Flatiron Project II

Baldomero Vela III
2 min readFeb 9, 2021

It’s the contrast that hits hardest. The stark variance as to how one actually perceives the two projects. It has made writing — although ‘building’ is perhaps the more accurate term, working system in Ruby and Sinatra to be fantastically different experience versus the command line interface project from only a month ago. Sorry, dear reader this absurd stream of consciousness gushed forth making many assumptions. So lets rewind a bit, and start from the first moment, the initial spark of inspiration for this perhaps rudimentary grasp at creating actually useful software.
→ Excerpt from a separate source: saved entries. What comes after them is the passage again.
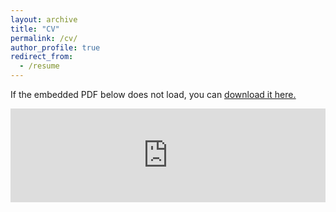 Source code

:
 ```yaml
---
layout: archive
title: "CV"
permalink: /cv/
author_profile: true
redirect_from:
  - /resume
---
```


If the embedded PDF below does not load, you can <u><a href="https://github.com/ConstantNIT/kailashprasad/blob/master/_pages/CV_Kailash.pdf">download it here.</a></u>
<br/>

<embed src="https://github.com/ConstantNIT/kailashprasad/blob/master/_pages/CV_Kailash.pdf" type="application/pdf" width="100%" />
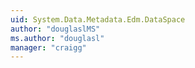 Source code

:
 ```yaml
---
uid: System.Data.Metadata.Edm.DataSpace
author: "douglaslMS"
ms.author: "douglasl"
manager: "craigg"
---
```

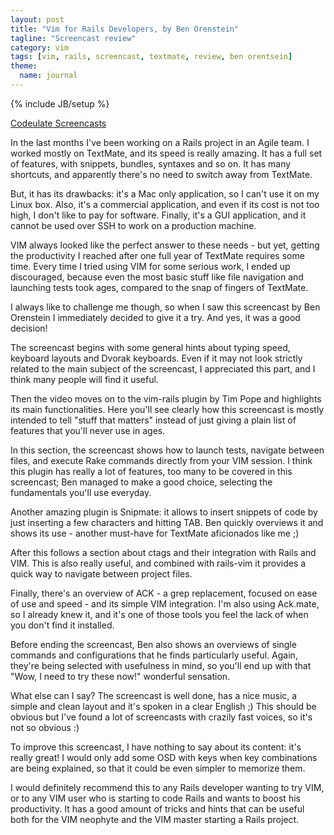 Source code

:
 ```yaml
---
layout: post
title: "Vim for Rails Developers, by Ben Orenstein"
tagline: "Screencast review"
category: vim
tags: [vim, rails, screencast, textmate, review, ben orentsein]
theme:
  name: journal
---
```

{% include JB/setup %}

[Codeulate Screencasts](http://www.codeulatescreencasts.com)

In the last months I've been working on a Rails project in an Agile team. I worked mostly on TextMate, and its speed is really amazing. It has a full set of features, with snippets, bundles, syntaxes and so on. It has many shortcuts, and apparently there's no need to switch away from TextMate.

But, it has its drawbacks: it's a Mac only application, so I can't use it on my Linux box. Also, it's a commercial application, and even if its cost is not too high, I don't like to pay for software. Finally, it's a GUI application, and it cannot be used over SSH to work on a production machine.

VIM always looked like the perfect answer to these needs - but yet, getting the productivity I reached after one full year of TextMate requires some time. Every time I tried using VIM for some serious work, I ended up discouraged, because even the most basic stuff like file navigation and launching tests took ages, compared to the snap of fingers of TextMate.

I always like to challenge me though, so when I saw this screencast by Ben Orenstein I immediately decided to give it a try. And yes, it was a good decision!

The screencast begins with some general hints about typing speed, keyboard layouts and Dvorak keyboards. Even if it may not look strictly related to the main subject of the screencast, I appreciated this part, and I think many people will find it useful.

Then the video moves on to the vim-rails plugin by Tim Pope and highlights its main functionalities. Here you'll see clearly how this screencast is mostly intended to tell "stuff that matters" instead of just giving a plain list of features that you'll never use in ages.

In this section, the screencast shows how to launch tests, navigate between files, and execute Rake commands directly from your VIM session. I think this plugin has really a lot of features, too many to be covered in this screencast; Ben managed to make a good choice, selecting the fundamentals you'll use everyday.

Another amazing plugin is Snipmate: it allows to insert snippets of code by just inserting a few characters and hitting TAB. Ben quickly overviews it and shows its use - another must-have for TextMate aficionados like me ;)

After this follows a section about ctags and their integration with Rails and VIM. This is also really useful, and combined with rails-vim it provides a quick way to navigate between project files.

Finally, there's an overview of ACK - a grep replacement, focused on ease of use and speed - and its simple VIM integration. I'm also using Ack.mate, so I already knew it, and it's one of those tools you feel the lack of when you don't find it installed.

Before ending the screencast, Ben also shows an overviews of single commands and configurations that he finds particularly useful. Again, they're being selected with usefulness in mind, so you'll end up with that "Wow, I need to try these now!" wonderful sensation.

What else can I say? The screencast is well done, has a nice music, a simple and clean layout and it's spoken in a clear English ;) This should be obvious but I've found a lot of screencasts with crazily fast voices, so it's not so obvious :)

To improve this screencast, I have nothing to say about its content: it's really great! I would only add some OSD with keys when key combinations are being explained, so that it could be even simpler to memorize them.

I would definitely recommend this to any Rails developer wanting to try VIM, or to any VIM user who is starting to code Rails and wants to boost his productivity. It has a good amount of tricks and hints that can be useful both for the VIM neophyte and the VIM master starting a Rails project.
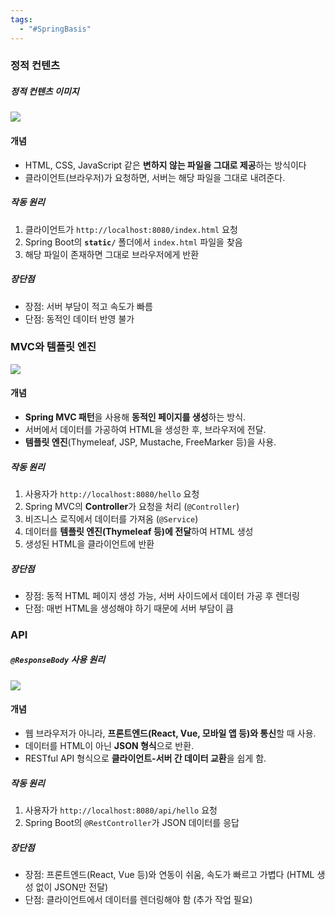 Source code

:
```yaml
---
tags:
  - "#SpringBasis"
---
```


### 정적 컨텐츠

##### 정적 컨텐츠 이미지
![](https://imgur.com/9db7MVi.png)

#### 개념
- HTML, CSS, JavaScript 같은 **변하지 않는 파일을 그대로 제공**하는 방식이다
- 클라이언트(브라우저)가 요청하면, 서버는 해당 파일을 그대로 내려준다.
##### 작동 원리
1. 클라이언트가 `http://localhost:8080/index.html` 요청
2. Spring Boot의 **`static/`** 폴더에서 `index.html` 파일을 찾음
3. 해당 파일이 존재하면 그대로 브라우저에게 반환
##### 장단점
- 장점: 서버 부담이 적고 속도가 빠름
- 단점: 동적인 데이터 반영 불가

### MVC와 템플릿 엔진


![](https://imgur.com/rhwUfxu.png)

#### 개념
- **Spring MVC 패턴**을 사용해 **동적인 페이지를 생성**하는 방식.
- 서버에서 데이터를 가공하여 HTML을 생성한 후, 브라우저에 전달.
- **템플릿 엔진**(Thymeleaf, JSP, Mustache, FreeMarker 등)을 사용.
##### 작동 원리
1. 사용자가 `http://localhost:8080/hello` 요청
2. Spring MVC의 **Controller**가 요청을 처리 (`@Controller`)
3. 비즈니스 로직에서 데이터를 가져옴 (`@Service`)
4. 데이터를 **템플릿 엔진(Thymeleaf 등)에 전달**하여 HTML 생성
5. 생성된 HTML을 클라이언트에 반환
##### 장단점
- 장점: 동적 HTML 페이지 생성 가능, 서버 사이드에서 데이터 가공 후 렌더링
- 단점: 매번 HTML을 생성해야 하기 때문에 서버 부담이 큼
### API

##### `@ResponseBody` 사용 원리
![](https://imgur.com/YQjuopw.png)

#### 개념
- 웹 브라우저가 아니라, **프론트엔드(React, Vue, 모바일 앱 등)와 통신**할 때 사용.
- 데이터를 HTML이 아닌 **JSON 형식**으로 반환.
- RESTful API 형식으로 **클라이언트-서버 간 데이터 교환**을 쉽게 함.
##### 작동 원리
1. 사용자가 `http://localhost:8080/api/hello` 요청
2. Spring Boot의 `@RestController`가 JSON 데이터를 응답
##### 장단점
- 장점: 프론트엔드(React, Vue 등)와 연동이 쉬움, 속도가 빠르고 가볍다 (HTML 생성 없이 JSON만 전달)
- 단점: 클라이언트에서 데이터를 렌더링해야 함 (추가 작업 필요) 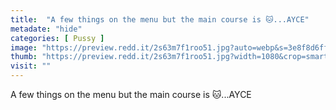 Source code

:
 ```yaml
---
title:  "A few things on the menu but the main course is 🐱...AYCE"
metadate: "hide"
categories: [ Pussy ]
image: "https://preview.redd.it/2s63m7f1roo51.jpg?auto=webp&s=3e8f8d6ff3a0b1505f97a050b68989e1e642fb3a"
thumb: "https://preview.redd.it/2s63m7f1roo51.jpg?width=1080&crop=smart&auto=webp&s=7cbeeaaa7af62ca801a3ea1612626509fdbe2307"
visit: ""
---
```

A few things on the menu but the main course is 🐱...AYCE
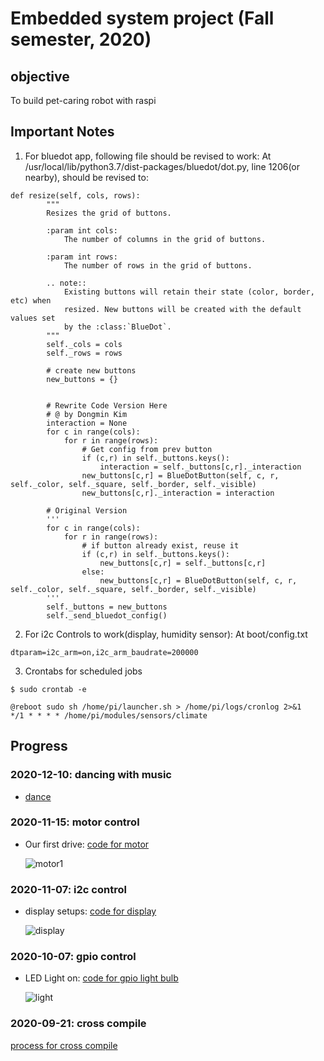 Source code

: # Embedded system project (Fall semester, 2020)

## objective
To build pet-caring robot with raspi

## Important Notes
1. For bluedot app, following file should be revised to work:
At /usr/local/lib/python3.7/dist-packages/bluedot/dot.py, line 1206(or nearby), should be revised to:
```
def resize(self, cols, rows):
        """
        Resizes the grid of buttons. 

        :param int cols:
            The number of columns in the grid of buttons.

        :param int rows:
            The number of rows in the grid of buttons.

        .. note::
            Existing buttons will retain their state (color, border, etc) when 
            resized. New buttons will be created with the default values set 
            by the :class:`BlueDot`.
        """
        self._cols = cols
        self._rows = rows        

        # create new buttons
        new_buttons = {}
        

        # Rewrite Code Version Here
        # @ by Dongmin Kim
        interaction = None
        for c in range(cols):
            for r in range(rows):
                # Get config from prev button
                if (c,r) in self._buttons.keys():
                    interaction = self._buttons[c,r]._interaction
                new_buttons[c,r] = BlueDotButton(self, c, r, self._color, self._square, self._border, self._visible)
                new_buttons[c,r]._interaction = interaction

        # Original Version
        '''
        for c in range(cols):
            for r in range(rows):
                # if button already exist, reuse it
                if (c,r) in self._buttons.keys():
                    new_buttons[c,r] = self._buttons[c,r]
                else:
                    new_buttons[c,r] = BlueDotButton(self, c, r, self._color, self._square, self._border, self._visible)
        '''
        self._buttons = new_buttons
        self._send_bluedot_config()

```

2. For i2c Controls to work(display, humidity sensor):
At boot/config.txt
```
dtparam=i2c_arm=on,i2c_arm_baudrate=200000
```

3. Crontabs for scheduled jobs
```
$ sudo crontab -e

@reboot sudo sh /home/pi/launcher.sh > /home/pi/logs/cronlog 2>&1
*/1 * * * * /home/pi/modules/sensors/climate

```


## Progress

### 2020-12-10: dancing with music
- [dance](./modules/dance.py)

### 2020-11-15: motor control
- Our first drive: [code for motor](./modules/motor.py)  
  
  ![motor1](./imgs/motor.gif)

### 2020-11-07: i2c control
- display setups: [code for display](./i2c/display_main.c)
  
  ![display](./imgs/display.gif)

### 2020-10-07: gpio control
- LED Light on: [code for gpio light bulb](./gpio_control/gpio.c)
  
  ![light](./imgs/light.gif)

### 2020-09-21: cross compile
[process for cross compile](https://dongminkim0220.github.io/posts/cross-compile/)
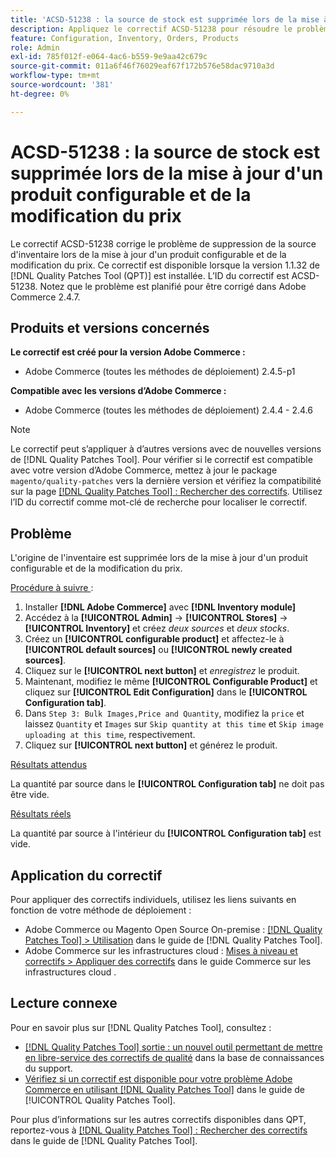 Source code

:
 ```yaml
---
title: 'ACSD-51238 : la source de stock est supprimée lors de la mise à jour d''un produit configurable et de la modification du prix'
description: Appliquez le correctif ACSD-51238 pour résoudre le problème d’Adobe Commerce en raison duquel la source d’inventaire est supprimée lors de la mise à jour d’un produit configurable et de la modification du prix.
feature: Configuration, Inventory, Orders, Products
role: Admin
exl-id: 785f012f-e064-4ac6-b559-9e9aa42c679c
source-git-commit: 011a6f46f76029eaf67f172b576e58dac9710a3d
workflow-type: tm+mt
source-wordcount: '381'
ht-degree: 0%

---
```


# ACSD-51238 : la source de stock est supprimée lors de la mise à jour d&#39;un produit configurable et de la modification du prix

Le correctif ACSD-51238 corrige le problème de suppression de la source d&#39;inventaire lors de la mise à jour d&#39;un produit configurable et de la modification du prix. Ce correctif est disponible lorsque la version 1.1.32 de [!DNL Quality Patches Tool (QPT)] est installée. L’ID du correctif est ACSD-51238. Notez que le problème est planifié pour être corrigé dans Adobe Commerce 2.4.7.

## Produits et versions concernés

**Le correctif est créé pour la version Adobe Commerce :**

* Adobe Commerce (toutes les méthodes de déploiement) 2.4.5-p1

**Compatible avec les versions d’Adobe Commerce :**

* Adobe Commerce (toutes les méthodes de déploiement) 2.4.4 - 2.4.6

>[!NOTE]
>
>Le correctif peut s’appliquer à d’autres versions avec de nouvelles versions de [!DNL Quality Patches Tool]. Pour vérifier si le correctif est compatible avec votre version d’Adobe Commerce, mettez à jour le package `magento/quality-patches` vers la dernière version et vérifiez la compatibilité sur la page [[!DNL Quality Patches Tool] : Rechercher des correctifs](<https://experienceleague.adobe.com/tools/commerce-quality-patches/index.html>). Utilisez l’ID du correctif comme mot-clé de recherche pour localiser le correctif.

## Problème

L&#39;origine de l&#39;inventaire est supprimée lors de la mise à jour d&#39;un produit configurable et de la modification du prix.

<u>Procédure à suivre </u> :

1. Installer **[!DNL Adobe Commerce]** avec **[!DNL Inventory module]**
1. Accédez à la **[!UICONTROL Admin]** -> **[!UICONTROL Stores]** -> **[!UICONTROL Inventory]** et créez *deux sources* et *deux stocks*.
1. Créez un **[!UICONTROL configurable product]** et affectez-le à **[!UICONTROL default sources]** ou **[!UICONTROL newly created sources]**.
1. Cliquez sur le **[!UICONTROL next button]** et *enregistrez* le produit.
1. Maintenant, modifiez le même **[!UICONTROL Configurable Product]** et cliquez sur **[!UICONTROL Edit Configuration]** dans le **[!UICONTROL Configuration tab]**.
1. Dans `Step 3: Bulk Images,Price and Quantity`, modifiez la `price` et laissez `Quantity` et `Images` sur `Skip quantity at this time` et `Skip image uploading at this time`, respectivement.
1. Cliquez sur **[!UICONTROL next button]** et générez le produit.

<u>Résultats attendus</u>

La quantité par source dans le **[!UICONTROL Configuration tab]** ne doit pas être vide.

<u>Résultats réels</u>

La quantité par source à l&#39;intérieur du **[!UICONTROL Configuration tab]** est vide.

## Application du correctif

Pour appliquer des correctifs individuels, utilisez les liens suivants en fonction de votre méthode de déploiement :

* Adobe Commerce ou Magento Open Source On-premise : [[!DNL Quality Patches Tool] > Utilisation](/help/tools/quality-patches-tool/usage.md) dans le guide de [!DNL Quality Patches Tool].
* Adobe Commerce sur les infrastructures cloud : [Mises à niveau et correctifs > Appliquer des correctifs](https://experienceleague.adobe.com/docs/commerce-cloud-service/user-guide/develop/upgrade/apply-patches.html) dans le guide Commerce sur les infrastructures cloud .

## Lecture connexe

Pour en savoir plus sur [!DNL Quality Patches Tool], consultez :

* [[!DNL Quality Patches Tool] sortie : un nouvel outil permettant de mettre en libre-service des correctifs de qualité](https://experienceleague.adobe.com/en/docs/commerce-operations/tools/quality-patches-tool/quality-patches-tool-to-self-serve-quality-patches) dans la base de connaissances du support.
* [Vérifiez si un correctif est disponible pour votre problème Adobe Commerce en utilisant [!DNL Quality Patches Tool]](/help/tools/quality-patches-tool/patches-available-in-qpt/check-patch-for-magento-issue-with-magento-quality-patches.md) dans le guide de [!UICONTROL Quality Patches Tool].


Pour plus d’informations sur les autres correctifs disponibles dans QPT, reportez-vous à [[!DNL Quality Patches Tool] : Rechercher des correctifs](<https://experienceleague.adobe.com/tools/commerce-quality-patches/index.html>) dans le guide de [!DNL Quality Patches Tool].
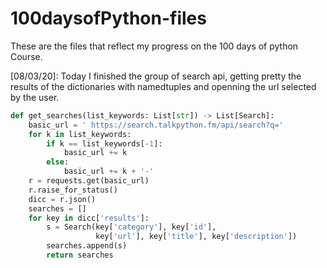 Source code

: # 100daysofPython-files
These are the files that reflect my progress on the 100 days of python Course.

[08/03/20]: Today I finished the group of search api, getting pretty the results of the dictionaries with namedtuples and openning the url selected by the user.

```python
def get_searches(list_keywords: List[str]) -> List[Search]:
    basic_url = ' https://search.talkpython.fm/api/search?q='
    for k in list_keywords:
        if k == list_keywords[-1]:
            basic_url += k
        else:
            basic_url += k + '-'
    r = requests.get(basic_url)
    r.raise_for_status()
    dicc = r.json()
    searches = []
    for key in dicc['results']:
        s = Search(key['category'], key['id'],
                   key['url'], key['title'], key['description'])
        searches.append(s)
		return searches
```
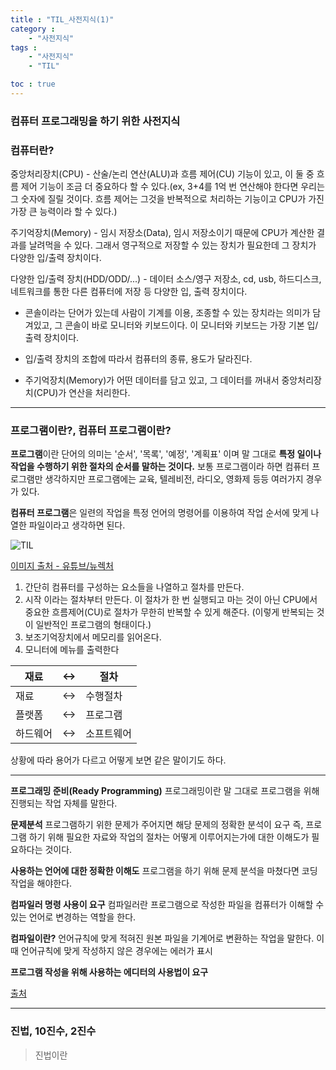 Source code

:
 ```yaml
---
title : "TIL_사전지식(1)"
category : 
    - "사전지식"
tags : 
    - "사전지식"
    - "TIL"

toc : true
---
```

<h3>컴퓨터 프로그래밍을 하기 위한 사전지식</h3>

### 컴퓨터란?

중앙처리장치(CPU) - 산술/논리 연산(ALU)과 흐름 제어(CU) 기능이 있고, 이 둘 중 흐름 제어 기능이 조금 더 중요하다 할 수 있다.(ex, 3+4를 1억 번 연산해야 한다면 우리는 그 숫자에 질릴 것이다. 흐름 제어는 그것을 반복적으로 처리하는 기능이고 CPU가 가진 가장 큰 능력이라 할 수 있다.)

주기억장치(Memory) - 임시 저장소(Data), 임시 저장소이기 때문에 CPU가 계산한 결과를 날려먹을 수 있다. 그래서 영구적으로 저장할 수 있는 장치가 필요한데 그 장치가 다양한 입/출력 장치이다.

다양한 입/출력 장치(HDD/ODD/...) - 데이터 소스/영구 저장소, cd, usb, 하드디스크, 네트워크를 통한 다른 컴퓨터에 저장 등 다양한 입, 출력 장치이다.

*  콘솔이라는 단어가 있는데 사람이 기계를 이용, 조종할 수 있는 장치라는 의미가 담겨있고, 그 콘솔이 바로 모니터와 키보드이다. 이 모니터와 키보드는 가장 기본 입/출력 장치이다.

* 입/출력 장치의 조합에 따라서 컴퓨터의 종류, 용도가 달라진다.

* 주기억장치(Memory)가 어떤 데이터를 담고 있고, 그 데이터를 꺼내서 중앙처리장치(CPU)가 연산을 처리한다.



---

### 프로그램이란?, 컴퓨터 프로그램이란?

<b>프로그램</b>이란 단어의 의미는 '순서', '목록', '예정', '계획표' 이며 말 그대로 __특정 일이나 작업을 수행하기 위한 절차의 순서를 말하는 것이다.__
보통 프로그램이라 하면 컴퓨터 프로그램만 생각하지만 프로그램에는 교육, 텔레비전, 라디오, 영화제 등등 여러가지 경우가 있다.

<b>컴퓨터 프로그램</b>은 일련의 작업을 특정 언어의 명령어를 이용하여 작업 순서에 맞게 나열한 파일이라고 생각하면 된다.

![TIL](https://hansanghun94.github.io/img/basic1.jpg)

[이미지 출처 - 유튜브/뉴렉처](https://www.youtube.com/watch?v=dASA8B4_VxA&list=PLq8wAnVUcTFXna0fCAsElIj2qayRqvGjk&index=3)

1. 간단히 컴퓨터를 구성하는 요소들을 나열하고 절차를 만든다.
2. 시작 이라는 절차부터 만든다. 이 절차가 한 번 실행되고 마는 것이 아닌 CPU에서 중요한 흐름제어(CU)로 절차가 무한히 반복할 수 있게 해준다. (이렇게 반복되는 것이 일반적인 프로그램의 형태이다.)
3. 보조기억장치에서 메모리를 읽어온다.
4. 모니터에 메뉴를 출력한다


|재료|<->|절차
|-|-|-|
|재료|<->|수행절차
|플랫폼|<->|프로그램
|하드웨어|<->|소프트웨어

상황에 따라 용어가 다르고 어떻게 보면 같은 말이기도 하다.

---
<b>프로그래밍 준비(Ready Programming)</b>
프로그래밍이란 말 그대로 프로그램을 위해 진행되는 작업 자체를 말한다.

<b>문제분석</b>
프로그램하기 위한 문제가 주어지면 해당 문제의 정확한 분석이 요구 즉, 프로그램 하기 위해 필요한 자료와 작업의 절차는 어떻게 이루어지는가에 대한 이해도가 필요하다는 것이다.

<b>사용하는 언어에 대한 정확한 이해도</b>
프로그램을 하기 위해 문제 분석을 마쳤다면 코딩작업을 해야한다.

<b>컴파일러 명령 사용이 요구</b>
컴파일러란 프로그램으로 작성한 파일을 컴퓨터가 이해할 수 있는 언어로 변경하는 역할을 한다.

<b>컴파일이란?</b>
언어규칙에 맞게 적혀진 원본 파일을 기계어로 변환하는 작업을 말한다. 이때 언어규칙에 맞게 작성하지 않은 경우에는 에러가 표시

<b>프로그램 작성을 위해 사용하는 에디터의 사용법이 요구</b>

[출처](https://itcoolly.tistory.com/56?category=628522)

---

### 진법, 10진수, 2진수

>진법이란  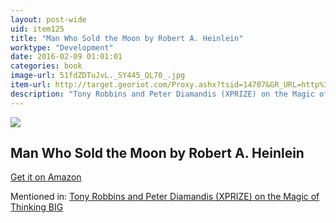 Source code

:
 ```yaml
---
layout: post-wide
uid: item125
title: "Man Who Sold the Moon by Robert A. Heinlein"
worktype: "Development"
date: 2016-02-09 01:01:01
categories: book
image-url: 51fdZDTuJvL._SY445_QL70_.jpg
item-url: http://target.georiot.com/Proxy.ashx?tsid=14707&GR_URL=http%3A%2F%2Fwww.amazon.com%2FMan-Who-Sold-Moon-Orphans-ebook%2Fdp%2FB00ELJZZ24%2F
description: "Tony Robbins and Peter Diamandis (XPRIZE) on the Magic of Thinking BIG"
---
```

<a href="http://target.georiot.com/Proxy.ashx?tsid=14707&GR_URL=http%3A%2F%2Fwww.amazon.com%2FMan-Who-Sold-Moon-Orphans-ebook%2Fdp%2FB00ELJZZ24%2F" target="blank"><img src="../../../../img/thumbs/51fdZDTuJvL._SY445_QL70_.jpg" class="prod-img"></a>
<h2>Man Who Sold the Moon by Robert A. Heinlein</h2>
<p><a href="http://target.georiot.com/Proxy.ashx?tsid=14707&GR_URL=http%3A%2F%2Fwww.amazon.com%2FMan-Who-Sold-Moon-Orphans-ebook%2Fdp%2FB00ELJZZ24%2F" target="blank">Get it on Amazon</a><p>
<p>Mentioned in: <a href="http://fourhourworkweek.com/2014/10/07/global-learning-xprize/" target="blank">Tony Robbins and Peter Diamandis (XPRIZE) on the Magic of Thinking BIG</a></p>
It was lunch, certainly. Although incorrect, a vague pork shaped specter lingers in the memory. But it was one seating with my parents, discussing the allocation of vaccines from the state. My father as a pharmacist was detailing the complexities and qualms associated with the insufficient allotment provided by the state government against the very passionate demand for vaccines. A word to the future, this recollection occurs at the beginning of 2021, the COVID-19 (again named for it being the particular detected variation of coronavirus, not the year) pandemic in swing world wide for nearly a year. Essentially, the state provided a relatively wide prescription for how the vaccine should be allocated to people, given the relatively limited supply against the orders of magnitude of population that needed it. Notions of a web application that could alleviate and automate the logistics was enough to kick things into gear. Rare enough for a problem to fall into your lap.

Enough jibber-jabber
-Mr. T

The Vaccine Inventory Management System (VIMS) is a rudimentary application built in Ruby and Sinatra. Using the Corneal Gem as to build an initial scaffolding for two model classes. An extension of ActiveRecord User class as well as a Vaccine class to encapsulate the necessary features of each.
Nominally a User, as an individual person in charge of managing the variety of medications at a single point of use, such as a pharmacy, or hospital. Each User is instantiated with a ‘username’ validated for uniqueness. Each user has their password hashed and salted using the bcrypt gem. Once registered, and logged-in, a user is able to view the a dynamically rendered index of vaccines, as well as view or edit the individual entry for a vaccine. Each of the dummy vaccine instances has been populated with a set of as extended variables: a unique inventory lot number as assigned by the manufacturer, the company of manufacture itself, what type of vaccine it is, and an expiration date, with a base quantity, creation date, and last updated date variables from ActiveRecord itself.